The people of Ubon Ratchathani are the same as other Buddhists – when Khao Phansa Day arrives, they take candles and present them to monks. In the past, when it was impossible to buy ready-made candles, villagers would use beeswax taken from bees’ nests. They would melt the beeswax and then immerse a length of cotton to be used as a wick into the molten beeswax. Next, the wax would be left until it was cool enough to be rolled by hand, surrounding the wick completely.

Following that, the candles were cut to the required length and they were then ready for presentation to monks.
Presenting candles to monks in the past did not include a parade and candle contest like we have at present. It was just a presentation of candles along with other offerings to monks and receiving blessings from the monks, followed by the journey home. The reason that there must be a parade and a contest like we have today came about during the reign of Rama V, when the King’s grandson, Prince Sappasittiprasong, was made governor and came to rule over the Lao Kao circle, which was established in the town of Ubon Ratchathani. He saw the injuries and deaths that the villagers suffered during the traditional rocket festival. The injuries and deaths were due to rockets that exploded and fell onto houses; other injuries and deaths were due to arguments and fights due to drinking excessive alcohol; sometimes it was due to playing with excessive energy in the mud; or, amusement with wooden dolls produced to look like they were making love. The Prince decided that these stories were bad, inappropriate, and ordered the rocket festival to stop, and for a candle festival with candles being presented to monks to take its place.

The candle festival in the time of the King’s grandson, Prince Sappasittiprasong, involved the cooperative production of candles by villagers in each community (community, in this instance, means a small community group that is a member of a larger community. In each village, there were many small communities). Beeswax was collected, melted and then poured into a mould. After that, it was beautifully decorated and placed on a sedan chair or transported by cart. The candles entered the parade and then gathered together at the front of the town hall. When each community had gathered and was ready, the Prince would give prizes to the communities that had produced the most beautiful candles. After that, lots were drawn to see which community would present its candle to which temple. When each community knew which temple it would go to, the candle was paraded to that place. Therefore, the candle festival as we know it began at that time.

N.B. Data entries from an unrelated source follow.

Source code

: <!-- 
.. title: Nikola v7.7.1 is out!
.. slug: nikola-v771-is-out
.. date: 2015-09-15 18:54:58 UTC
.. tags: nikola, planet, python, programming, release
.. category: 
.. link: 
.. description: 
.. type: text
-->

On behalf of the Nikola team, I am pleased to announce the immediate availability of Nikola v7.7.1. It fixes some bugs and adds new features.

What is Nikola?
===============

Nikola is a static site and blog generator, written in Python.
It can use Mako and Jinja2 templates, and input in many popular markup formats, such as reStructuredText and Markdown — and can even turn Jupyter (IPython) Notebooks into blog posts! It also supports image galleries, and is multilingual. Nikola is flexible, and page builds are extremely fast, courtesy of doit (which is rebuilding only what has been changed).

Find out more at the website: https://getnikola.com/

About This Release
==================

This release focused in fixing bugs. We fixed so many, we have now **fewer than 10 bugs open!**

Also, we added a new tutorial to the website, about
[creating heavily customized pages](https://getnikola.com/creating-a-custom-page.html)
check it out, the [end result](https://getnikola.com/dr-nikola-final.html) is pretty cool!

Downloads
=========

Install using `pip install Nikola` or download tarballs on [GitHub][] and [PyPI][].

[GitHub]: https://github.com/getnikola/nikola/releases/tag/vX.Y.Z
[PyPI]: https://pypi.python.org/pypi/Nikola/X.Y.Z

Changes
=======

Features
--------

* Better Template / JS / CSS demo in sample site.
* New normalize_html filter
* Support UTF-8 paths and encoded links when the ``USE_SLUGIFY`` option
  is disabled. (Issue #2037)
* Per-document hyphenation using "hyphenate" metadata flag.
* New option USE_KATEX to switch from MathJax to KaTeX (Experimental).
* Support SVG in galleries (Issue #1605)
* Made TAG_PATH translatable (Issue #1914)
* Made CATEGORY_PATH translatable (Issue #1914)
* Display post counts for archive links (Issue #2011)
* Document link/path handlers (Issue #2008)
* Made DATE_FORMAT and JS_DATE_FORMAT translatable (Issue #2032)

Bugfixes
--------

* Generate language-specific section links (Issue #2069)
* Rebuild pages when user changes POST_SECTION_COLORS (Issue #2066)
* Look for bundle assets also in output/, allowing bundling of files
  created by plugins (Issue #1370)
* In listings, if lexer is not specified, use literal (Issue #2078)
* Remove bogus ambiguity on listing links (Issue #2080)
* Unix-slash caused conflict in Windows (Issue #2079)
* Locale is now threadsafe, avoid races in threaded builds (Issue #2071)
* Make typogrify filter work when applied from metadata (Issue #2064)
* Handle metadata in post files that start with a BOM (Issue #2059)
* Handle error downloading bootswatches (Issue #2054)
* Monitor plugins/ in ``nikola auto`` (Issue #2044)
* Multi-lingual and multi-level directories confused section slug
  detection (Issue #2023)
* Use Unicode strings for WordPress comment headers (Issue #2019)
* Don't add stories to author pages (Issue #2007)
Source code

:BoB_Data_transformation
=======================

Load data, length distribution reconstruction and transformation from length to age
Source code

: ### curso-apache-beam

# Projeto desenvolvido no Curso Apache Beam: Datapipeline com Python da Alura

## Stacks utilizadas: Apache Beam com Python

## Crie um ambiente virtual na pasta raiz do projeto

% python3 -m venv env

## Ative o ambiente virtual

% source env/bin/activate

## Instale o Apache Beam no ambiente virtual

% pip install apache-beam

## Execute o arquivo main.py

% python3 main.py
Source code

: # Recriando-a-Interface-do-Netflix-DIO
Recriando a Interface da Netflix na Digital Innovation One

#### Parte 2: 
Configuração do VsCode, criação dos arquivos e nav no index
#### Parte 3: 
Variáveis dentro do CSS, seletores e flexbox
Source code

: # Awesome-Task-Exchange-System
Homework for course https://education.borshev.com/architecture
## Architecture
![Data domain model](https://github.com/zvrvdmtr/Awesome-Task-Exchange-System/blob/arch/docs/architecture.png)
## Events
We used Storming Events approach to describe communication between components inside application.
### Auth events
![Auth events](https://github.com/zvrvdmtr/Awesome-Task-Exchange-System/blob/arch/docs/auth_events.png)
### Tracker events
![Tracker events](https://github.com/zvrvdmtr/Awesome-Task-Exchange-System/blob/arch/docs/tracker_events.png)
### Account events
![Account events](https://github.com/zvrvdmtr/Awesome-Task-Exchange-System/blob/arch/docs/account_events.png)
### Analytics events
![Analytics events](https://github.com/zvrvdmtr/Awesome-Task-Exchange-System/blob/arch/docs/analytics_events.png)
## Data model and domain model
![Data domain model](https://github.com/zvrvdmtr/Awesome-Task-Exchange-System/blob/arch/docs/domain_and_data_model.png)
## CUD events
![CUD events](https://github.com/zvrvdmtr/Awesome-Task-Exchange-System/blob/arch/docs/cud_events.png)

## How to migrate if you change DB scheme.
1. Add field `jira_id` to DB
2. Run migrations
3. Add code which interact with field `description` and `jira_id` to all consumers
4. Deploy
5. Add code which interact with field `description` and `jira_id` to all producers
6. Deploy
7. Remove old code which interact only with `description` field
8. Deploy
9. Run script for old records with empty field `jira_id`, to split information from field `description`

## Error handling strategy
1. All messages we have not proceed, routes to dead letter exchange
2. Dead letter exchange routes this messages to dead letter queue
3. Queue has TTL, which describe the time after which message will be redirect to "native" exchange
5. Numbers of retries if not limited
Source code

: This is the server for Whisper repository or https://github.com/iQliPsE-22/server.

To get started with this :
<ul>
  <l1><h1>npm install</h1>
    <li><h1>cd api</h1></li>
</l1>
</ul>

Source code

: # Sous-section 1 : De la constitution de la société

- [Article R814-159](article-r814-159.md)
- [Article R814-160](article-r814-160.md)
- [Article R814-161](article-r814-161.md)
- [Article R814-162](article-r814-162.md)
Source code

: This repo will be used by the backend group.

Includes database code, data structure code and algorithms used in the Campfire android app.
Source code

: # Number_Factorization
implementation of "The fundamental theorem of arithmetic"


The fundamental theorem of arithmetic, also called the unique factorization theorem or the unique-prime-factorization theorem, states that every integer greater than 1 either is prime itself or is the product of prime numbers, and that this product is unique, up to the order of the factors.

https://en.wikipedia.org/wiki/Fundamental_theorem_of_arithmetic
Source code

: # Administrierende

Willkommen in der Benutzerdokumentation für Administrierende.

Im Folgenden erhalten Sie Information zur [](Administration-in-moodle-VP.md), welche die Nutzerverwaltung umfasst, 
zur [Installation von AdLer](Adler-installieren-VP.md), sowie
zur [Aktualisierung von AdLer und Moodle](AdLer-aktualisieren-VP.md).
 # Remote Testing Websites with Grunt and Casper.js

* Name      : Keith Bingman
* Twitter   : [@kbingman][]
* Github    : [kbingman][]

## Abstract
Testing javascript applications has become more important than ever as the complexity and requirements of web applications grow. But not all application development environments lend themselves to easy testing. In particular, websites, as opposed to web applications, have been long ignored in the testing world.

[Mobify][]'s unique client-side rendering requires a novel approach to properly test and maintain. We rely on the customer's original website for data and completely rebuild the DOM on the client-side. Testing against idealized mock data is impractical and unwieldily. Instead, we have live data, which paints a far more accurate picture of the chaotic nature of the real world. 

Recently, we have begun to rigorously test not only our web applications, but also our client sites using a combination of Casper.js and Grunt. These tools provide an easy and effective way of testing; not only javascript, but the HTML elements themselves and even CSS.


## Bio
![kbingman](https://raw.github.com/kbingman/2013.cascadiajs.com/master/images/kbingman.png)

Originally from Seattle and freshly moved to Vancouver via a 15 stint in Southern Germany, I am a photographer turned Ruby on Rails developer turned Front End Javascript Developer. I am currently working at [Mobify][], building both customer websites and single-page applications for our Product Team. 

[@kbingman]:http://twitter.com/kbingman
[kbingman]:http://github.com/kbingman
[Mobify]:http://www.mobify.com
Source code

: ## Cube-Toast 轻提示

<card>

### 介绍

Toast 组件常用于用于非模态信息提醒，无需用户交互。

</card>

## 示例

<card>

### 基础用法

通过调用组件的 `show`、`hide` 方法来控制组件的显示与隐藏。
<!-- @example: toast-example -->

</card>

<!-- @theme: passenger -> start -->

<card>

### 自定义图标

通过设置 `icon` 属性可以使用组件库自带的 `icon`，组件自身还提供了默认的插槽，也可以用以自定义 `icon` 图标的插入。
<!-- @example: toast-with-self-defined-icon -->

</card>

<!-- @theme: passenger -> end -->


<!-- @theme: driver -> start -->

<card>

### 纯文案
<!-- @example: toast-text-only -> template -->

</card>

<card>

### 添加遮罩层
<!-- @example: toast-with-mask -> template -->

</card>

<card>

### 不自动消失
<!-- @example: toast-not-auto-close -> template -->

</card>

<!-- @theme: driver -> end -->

The candles that were produced by each community in the beginning were candles that could actually be lit and used. The size of a candle was the same as a bamboo tree trunk (because bamboo was used as a mould). Some communities produced candles as large as a banana tree. It all depended on the mould used and the amount of beeswax that could be found. The outer surface of the candle was smooth and shiny without any decorative carving. However, the candles were decorated with strips of coloured paper. The strips were wrapped around the candle or stuck to the candle. Some communities bundled small candles together to make a larger candle, or, in order to save money, would use a piece of rounded wood or pole as a former and wrap it with small candles. The candles were then decorated with paper so that the string used to lash the candles together could not be seen. (This method was the beginning of a new type of candle and they were for sale generally. It was a way of saving time because beeswax did not have to be boiled.

After many years having passed and with the involvement of competitions with prizes, the community that decorated its candle in the most beautiful and different way to other communities would normally be the winner every time. So, a new method of decorating the candles came about. It changed from being decorated with paper strips to being decorated with beeswax being cast in moulds and then attached to the candle body. This method produced a much more beautiful candle that when it was decorated with paper strips. Therefore, any community that decorated its candle in this way could expect to win first prize. Many years passed with candles being decorated in the same way. So, any community that wanted to win had to find another different way of decorating their candle. Hence, the carving of designs on the surface of the candles began, and the communities who were able to do this were likely winners. Once this new method of decorating candles so beautifully had developed into a variety of methods, it was the beginning of dividing the different types of candles into categories, and prizes were awarded for each different category. In the time that followed, there were two types of candles: the type with moulded beeswax attached to the candle body, and the type that was carved.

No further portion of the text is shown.